We will be focusing on the variable drive_end
There are 4 ways in the data that a touchdown can end: Touchdown, Field Goal, Punt, Turnover
Let’s perform a hypothesis test to answer the question “Do 20% of all drives end in touchdowns?”
\[H_0: \pi = 0.20 \\ H_a: \pi \ne 0.20\]
For a single parameter, test statistics follow the same general pattern:
\[z = \frac{\textrm{statistic} - \textrm{null value}}{\textrm{standard error}}\]
If we are interested in learning about a single proportion, our test statistic is:
\[z = \frac{p - \pi_0}{\sqrt{\frac{\pi(1-\pi)}{n}}}\]
We have \(\pi_0\), but need to calculate our sample proportion:
# Calculating the sample proportion using mean(drives$drive_end = "Touchdown")
td_prop <- mean(drives$drive_end == "Touchdown")
td_prop
## [1] 0.24
# And the sample size
n = nrow(drives)
# and our null value
pi0 = 0.20
We have a sample proportion of \(p = 0.24\) (24%). Our null hypothesis is 0.20 (\(\pi_0 = 0.20\)).
So we have the top of our test statistic fraction, but what about the denominator:
\[SE = \sqrt{\frac{\pi(1-\pi)}{n}}\]
We don’t have \(\pi\) (hence the hypothesis test). So what do we replace it with?
There are two choices:
For larger sample sizes, the two won’t be that different. But for smaller sample sizes, the standard errors can be very different.
When performing a hypothesis test, a Score standard error is typically used and the test is then called a Score Test (unsurprising!)
Let’s calculate the standard error for both Wald and Score methods:
td_se <-
c(
Wald = sqrt(td_prop * (1-td_prop)/n),
Score = sqrt(pi0 * (1-pi0)/n)
)
td_se |> round(digits = 4)
## Wald Score
## 0.0121 0.0113
By storing them in the same vector, we can quickly calculate our test statistics (and subsequent p-values)
# Test statistic: (p - pi0)/se
test_stat <- (td_prop - pi0)/td_se
test_stat |> round(digits = 2)
## Wald Score
## 3.31 3.54
# P-value: 2P(z > |test stat|)
td_pval <- 2*pnorm(abs(test_stat), lower = F)
td_pval |> signif(digits = 3)
## Wald Score
## 0.000929 0.000407
While our Wald p-value is over 2 times as large as our score p-value, both agree that there is strong evidence that the proportion of all NFL drives that end in a touchdown is not 20%
We can also calculate a confidence interval using the formula:
\[p \pm z_{\alpha/2} \sqrt{\frac{\pi(1-\pi)}{n}}\]

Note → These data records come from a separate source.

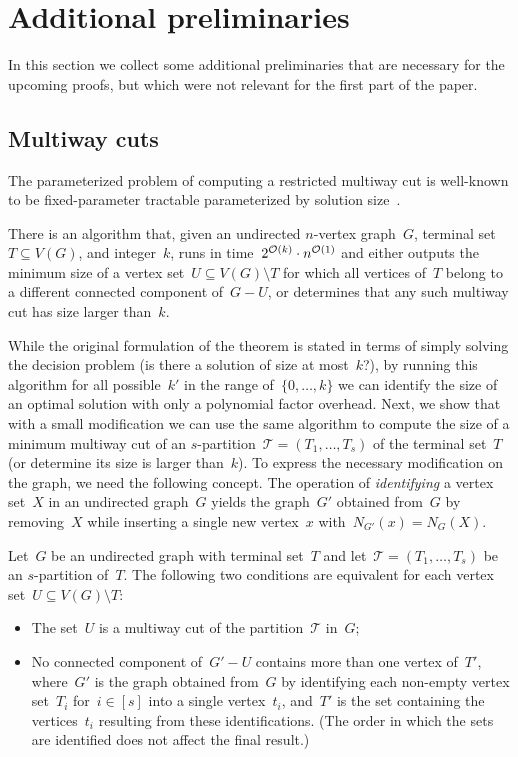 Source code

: \section{Additional preliminaries} \label{sec:more:prelims}
In this section we collect some additional preliminaries that are necessary for the upcoming proofs, but which were not relevant for the first part of the paper. 

\subsection{Multiway cuts}
The parameterized problem of computing a restricted multiway cut is well-known to be fixed-parameter tractable parameterized by solution size~\cite{CyganPPW13}.

\begin{theorem} \label{thm:multiway:marx}
There is an algorithm that, given an undirected $n$-vertex graph~$G$, terminal set~$T \subseteq V(G)$, and integer~$k$, runs in time~$2^{\Oh(k)} \cdot n^{\Oh(1)}$ and either outputs the minimum size of a vertex set~$U \subseteq V(G) \setminus T$ for which all vertices of~$T$ belong to a different connected component of~$G - U$, or determines that any such multiway cut has size larger than~$k$. 
\end{theorem}

While the original formulation of the theorem is stated in terms of simply solving the decision problem (is there a solution of size at most~$k$?), by running this algorithm for all possible~$k'$ in the range of~$\{0, \ldots, k\}$ we can identify the size of an optimal solution with only a polynomial factor overhead. Next, we show that with a small modification we can use the same algorithm to compute the size of a minimum multiway cut of an $s$-partition~$\mathcal{T} = (T_1, \ldots, T_s)$ of the terminal set~$T$ (or determine its size is larger than~$k$). To express the necessary modification on the graph, we need the following concept. The operation of \emph{identifying} a vertex set~$X$ in an undirected graph~$G$ yields the graph~$G'$ obtained from~$G$ by removing~$X$ while inserting a single new vertex~$x$ with~$N_{G'}(x) = N_G(X)$.

\begin{observation} \label{obs:mwc:partition:or:set}
Let~$G$ be an undirected graph with terminal set~$T$ and let~$\mathcal{T} = (T_1, \ldots, T_s)$ be an $s$-partition of~$T$. The following two conditions are equivalent for each vertex set~$U \subseteq V(G) \setminus T$:
\begin{itemize}
	\item The set~$U$ is a multiway cut of the partition~$\mathcal{T}$ in~$G$;
	\item No connected component of~$G' - U$ contains more than one vertex of~$T'$, where~$G'$ is the graph obtained from~$G$ by identifying each non-empty vertex set~$T_i$ for~$i \in [s]$ into a single vertex~$t_i$, and~$T'$ is the set containing the vertices~$t_i$ resulting from these identifications. (The order in which the sets are identified does not affect the final result.)
\end{itemize}
\end{observation}

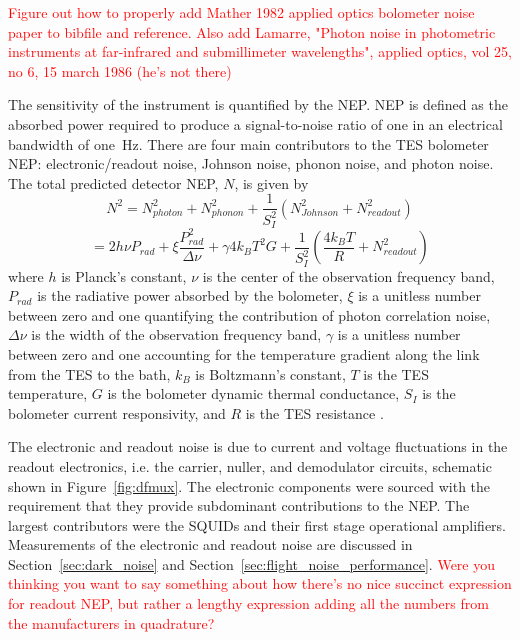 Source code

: \textcolor{red}{Figure out how to properly add Mather 1982 applied optics bolometer noise paper to bibfile and reference. Also add Lamarre, "Photon noise in photometric instruments at far-infrared and submillimeter wavelengths", applied optics, vol 25, no 6, 15 march 1986 (he's not there)}


The sensitivity of the instrument is quantified by the \ac{NEP}. 
\ac{NEP} is defined as the absorbed power required to produce a signal-to-noise ratio of one in an electrical bandwidth of one~Hz. 
There are four main contributors to the \ac{TES} bolometer \ac{NEP}: electronic/readout noise, Johnson noise, phonon noise, and photon noise. 
The total predicted detector \ac{NEP}, $N$, is given by 
\begin{equation}
N^{2} = N_{photon}^2 + N_{phonon}^2 + \frac{1}{S_I^2} ( N_{Johnson}^2 + N_{readout}^2 )
\end{equation}
\begin{equation}
= 2h\nu P_{rad} + \xi \frac{P_{rad}^2}{\Delta \nu} + \gamma 4k_{B} T^2 G + \frac{1}{S_I^2} (\frac{4k_{B}T}{R} + N_{readout}^2 )
\label{eq:nep}
\end{equation}
where $h$ is Planck's constant, $\nu$ is the center of the observation frequency band, $P_{rad}$ is the radiative power absorbed by the bolometer, $\xi$ is a unitless number between zero and one quantifying the contribution of photon correlation noise, $\Delta \nu$ is the width of the observation frequency band, $\gamma$ is a unitless number between zero and one accounting for the temperature gradient along the link from the \ac{TES} to the bath, $k_{B}$ is Boltzmann's constant, $T$ is the \ac{TES} temperature, $G$ is the bolometer dynamic thermal conductance, $S_{I}$ is the bolometer current responsivity, and $R$ is the \ac{TES} resistance \citep{Mather1982a}. 

The electronic and readout noise is due to current and voltage fluctuations in the readout electronics, i.e. the carrier, nuller, and demodulator circuits, schematic shown in Figure~\ref{fig:dfmux}. 
The electronic components were sourced with the requirement that they provide subdominant contributions to the \ac{NEP}. 
The largest contributors were the \ac{SQUID}s and their first stage operational amplifiers. 
Measurements of the electronic and readout noise are discussed in Section~\ref{sec:dark_noise} and Section~\ref{sec:flight_noise_performance}.
\textcolor{red}{Were you thinking you want to say something about how there's no nice succinct expression for readout \ac{NEP}, but rather a lengthy expression adding all the numbers from the manufacturers in quadrature?}

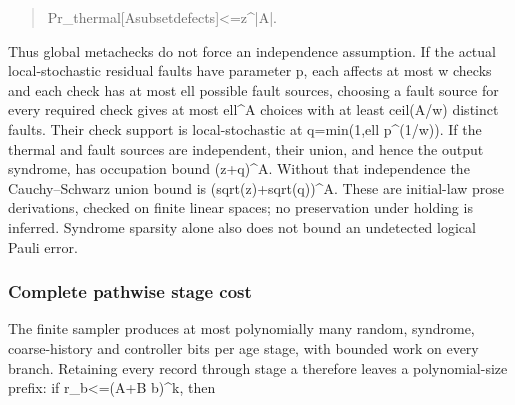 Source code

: \documentclass[
]{article}
\begin{document}
\begin{quote}\small\ttfamily\raggedright\setlength{\parskip}{0pt}
\noindent P\allowbreak{}r\allowbreak{}\_\allowbreak{}t\allowbreak{}h\allowbreak{}e\allowbreak{}r\allowbreak{}m\allowbreak{}a\allowbreak{}l\allowbreak{}[\allowbreak{}A\allowbreak{}\hspace*{0.525em}\allowbreak{}s\allowbreak{}u\allowbreak{}b\allowbreak{}s\allowbreak{}e\allowbreak{}t\allowbreak{}\hspace*{0.525em}\allowbreak{}d\allowbreak{}e\allowbreak{}f\allowbreak{}e\allowbreak{}c\allowbreak{}t\allowbreak{}s\allowbreak{}]\allowbreak{}\hspace*{0.525em}\allowbreak{}<\allowbreak{}=\allowbreak{}\hspace*{0.525em}\allowbreak{}z\allowbreak{}\^{}\allowbreak{}|\allowbreak{}A\allowbreak{}|\allowbreak{}.\par
\end{quote}

Thus global metachecks do not force an independence assumption. If the
actual local-stochastic residual faults have parameter p, each affects
at most w checks and each check has at most ell possible fault sources,
choosing a fault source for every required check gives at most
ell\^{}\textbar A\textbar{} choices with at least
ceil(\textbar A\textbar/w) distinct faults. Their check support is
local-stochastic at q=min(1,ell p\^{}(1/w)). If the thermal and fault
sources are independent, their union, and hence the output syndrome, has
occupation bound (z+q)\^{}\textbar A\textbar. Without that independence
the Cauchy--Schwarz union bound is
(sqrt(z)+sqrt(q))\^{}\textbar A\textbar. These are initial-law prose
derivations, checked on finite linear spaces; no preservation under
holding is inferred. Syndrome sparsity alone also does not bound an
undetected logical Pauli error.

\subsubsection{Complete pathwise stage
cost}\label{complete-pathwise-stage-cost}

The finite sampler produces at most polynomially many random, syndrome,
coarse-history and controller bits per age stage, with bounded work on
every branch. Retaining every record through stage a therefore leaves a
polynomial-size prefix: if r\_b\textless=(A+B b)\^{}k, then
\end{document}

When calculating a confidence interval, we typically use the Wald SE since we don’t have an explicit \(\pi_0\) to use in it’s place, but we do have a sample statistic:
# Start by finding the critical value of a 95% CI:
z95 <- qnorm(1 - 0.05/2)
# Next the confidence interval!
wald_ci_td <-
c(
lower = td_prop - z95*sqrt(td_prop*(1-td_prop)/n),
upper = td_prop + z95*sqrt(td_prop*(1-td_prop)/n)
)
wald_ci_td |> signif(digits = 3)
## lower upper
## 0.216 0.264
Using a Wald confidence interval, we can be 95% confident that between 21.6% to 26.4% of all NFL drives end in touchdowns.
How do we calculate a Score confidence interval?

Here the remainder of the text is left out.